RODERIC DUNNETT is impressed with a
new production of 'The Queen of Spades'


Only two seasons ago Welsh National Opera confirmed what a tense, gripping, overawing orchestral score Tchaikovsky's Pikovaya Dama (The Queen of Spades) is. Now that other centre of UK operatic excellence, Manchester's Royal Northern College of Music, has served up its own new production, bristling with life (or death) and admirably sung and acted. The overture alone has the grandeur, majesty -- and also darkness -- of Tchaikovsky's great last symphonies; and if the young players lacked the staggering depth and insight and wealth of detail of the WNO orchestra inspired to rare heights by Vladimir Jurowski, from the start you knew there would be some fine instrumental playing to come.
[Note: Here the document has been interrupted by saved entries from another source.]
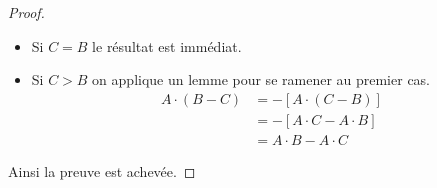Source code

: \documentclass[french]{book}
\theoremstyle{plain}
\theoremstyle{definition}
\theoremstyle{remark}
\begin{document}
\begin{proof}
\begin{itemize}
\begin{itemize}
			\begin{align*}
				A \cdot (B-C) + A \cdot C &= A \cdot B + A \cdot (-C) + A \cdot C \\
				&= A \cdot B - A \cdot C + A \cdot C \\
				&= A \cdot B
			\end{align*}
			\item[--]Si $C = B$ le résultat est immédiat.
			\item[--]Si $C > B$ on applique un lemme pour se ramener au premier cas.
			\begin{align*}
				A \cdot (B-C) &= -[A \cdot (C-B)] \\
				&= -[A \cdot C - A \cdot B] \\
				&= A \cdot B - A \cdot C
			\end{align*}
		\end{itemize}
	\end{itemize}
	Ainsi la preuve est achevée.
\end{proof}
\end{document}
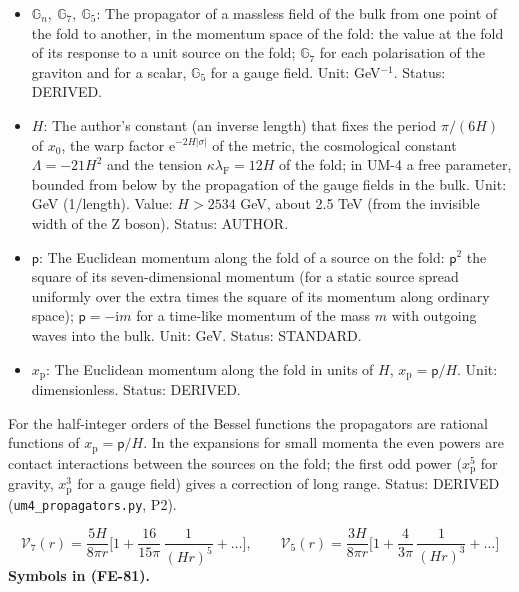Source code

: \documentclass[
  10pt,
]{article}
\providecommand{\tightlist}{%
  \setlength{\itemsep}{0pt}\setlength{\parskip}{0pt}}
\begin{document}
\begin{itemize}
\tightlist
\item
  \(\mathbb{G}_n,\ \mathbb{G}_7,\ \mathbb{G}_5\): The propagator of a
  massless field of the bulk from one point of the fold to another, in
  the momentum space of the fold: the value at the fold of its response
  to a unit source on the fold; \(\mathbb{G}_7\) for each polarisation
  of the graviton and for a scalar, \(\mathbb{G}_5\) for a gauge field.
  Unit: GeV\(^{-1}\). Status: DERIVED.
\item
  \(H\): The author's constant (an inverse length) that fixes the period
  \(\pi/(6H)\) of \(x_0\), the warp factor
  \(\mathrm{e}^{-2H\lvert\sigma\rvert}\) of the metric, the cosmological
  constant \(\Lambda = -21H^2\) and the tension
  \(\kappa\lambda_{\mathrm{F}} = 12H\) of the fold; in UM-4 a free
  parameter, bounded from below by the propagation of the gauge fields
  in the bulk. Unit: GeV (1/length). Value: \(H > 2534\) GeV, about 2.5
  TeV (from the invisible width of the Z boson). Status: AUTHOR.
\item
  \(\mathsf{p}\): The Euclidean momentum along the fold of a source on
  the fold: \(\mathsf{p}^2\) the square of its seven-dimensional
  momentum (for a static source spread uniformly over the extra times
  the square of its momentum along ordinary space);
  \(\mathsf{p} = -\mathrm{i}m\) for a time-like momentum of the mass
  \(m\) with outgoing waves into the bulk. Unit: GeV. Status: STANDARD.
\item
  \(x_{\mathrm{p}}\): The Euclidean momentum along the fold in units of
  \(H\), \(x_{\mathrm{p}} = \mathsf{p}/H\). Unit: dimensionless. Status:
  DERIVED.
\end{itemize}

For the half-integer orders of the Bessel functions the propagators are
rational functions of \(x_{\mathrm{p}} = \mathsf{p}/H\). In the
expansions for small momenta the even powers are contact interactions
between the sources on the fold; the first odd power
(\(x_{\mathrm{p}}^5\) for gravity, \(x_{\mathrm{p}}^3\) for a gauge
field) gives a correction of long range. Status: DERIVED
(\texttt{um4\_propagators.py}, P2).

\[
\mathcal{V}_7(r) = \frac{5H}{8\pi r}\Big[1 + \frac{16}{15\pi}\,\frac{1}{(Hr)^5} + \dots\Big],\qquad
\mathcal{V}_5(r) = \frac{3H}{8\pi r}\Big[1 + \frac{4}{3\pi}\,\frac{1}{(Hr)^3} + \dots\Big] \tag{FE-81}
\] \textbf{Symbols in (FE-81).}
\end{document}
Hubert Francis (Hermann) with Richard Wiegold (Surin, right) in the 2002 RNCM production of 'The Queen of Spades'

The opera as a whole, as Stephen Johnson has aptly described it, is extraordinarily prophetic, 'poised between Imperial grandeur and post-Revolutionary austerity'. Its centrepiece is Hermann, the down-on-his-luck ex-soldier, whose obsessive pursuit of a lottery win leads him to cause the death (unlike Dostoievsky's Raskolnikov, not murder, but manslaughter) of a forbidding old Countess whose arcane knowledge of three cards purportedly holds the key to card-table victory and fortune. Only at the end does she (or rather, Fate) triumph, by her (posthumous) substitution of a leering Queen of Spades for the needed final Ace.